Along with attending numerous races, Kim also got to meet the actor, director, and racecar driver Paul Newman through her cousin. She said, “Al was really good friends with Paul Newman and taught him how to race. Paul Newman used to buy his cars in Warrington from the Warrington Porsche place and they became good friends and one time, well several times, we got to meet Paul Newman at the races.”

Al Holbert not only wanted to excel in his sport, but to better it in his own way.

“Al actually started churches at the racetracks so the race car drivers could go to church on Sunday before the race or Saturdays before the race,” Kim explained. “He actually set that up. He had pastors at all the places that they could have a little church or a little chapel that they could go to. And that was one of his things, that was one of his gifts and that was important to him.”

However, the Holbert racing dynasty came to an end due to a tragedy. On a race weekend, Al had been flying himself home in his plane to take his son to a football game. He planned to fly back in time for the race, but he unfortunately never even got home as he tragically died in a plane crash.

Kim said, “He was all about family. He was a family guy. He was a famous racecar driver, but it was important to him to come home and take his son to a football game.”

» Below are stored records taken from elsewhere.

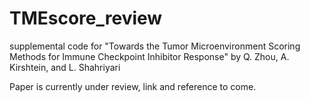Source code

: # TMEscore_review
supplemental code for "Towards the Tumor Microenvironment Scoring Methods for Immune Checkpoint Inhibitor Response" by Q. Zhou, A. Kirshtein, and L. Shahriyari

Paper is currently under review, link and reference to come.
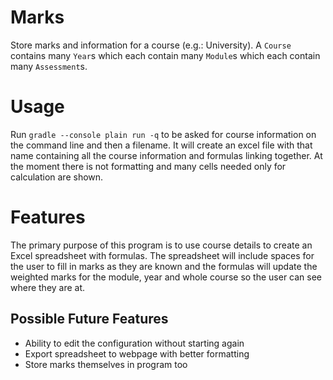 # Marks

Store marks and information for a course (e.g.: University). A `Course` contains many `Year`s which each contain many `Module`s which each contain many `Assessment`s.

# Usage

Run `gradle --console plain run -q` to be asked for course information on the command line and then a filename. It will create an excel file with that name containing all the course information and formulas linking together. At the moment there is not formatting and many cells needed only for calculation are shown.

# Features

The primary purpose of this program is to use course details to create an Excel spreadsheet with formulas. The spreadsheet will include spaces for the user to fill in marks as they are known and the formulas will update the weighted marks for the module, year and whole course so the user can see where they are at.

## Possible Future Features

- Ability to edit the configuration without starting again
- Export spreadsheet to webpage with better formatting
- Store marks themselves in program too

Al had been the president of Porsche Motorsports of North America at the time.

“He was in charge of all of the racing in North America, so all of the racing on this continent. And he was flying everywhere, doing everything, but it was based out of here still. Everything was running out of little old Warrington,” Kim said. “Then he was killed in a plane crash. My whole family worked for the race team so when he was killed, pretty much my whole family lost their jobs.”

After Al’s death, the line of Holbert drivers ended. His son did, however, join the sport as a race engineer.

“It kind of fizzled out after that unfortunately. We would’ve welcomed it. I mean, we just grew up with it and it was part of us. It was part of our lifestyle. It’s what we do. We do racing in my family,” Kim remarked.

The Holbert family had an indelible impact on motorsport. From their garage here in Warrington to the races participated in across the globe, their passion for racing supported an incredible legacy of racecar driving. Now, on the site where their garage once stood is a testament to their historical contributions.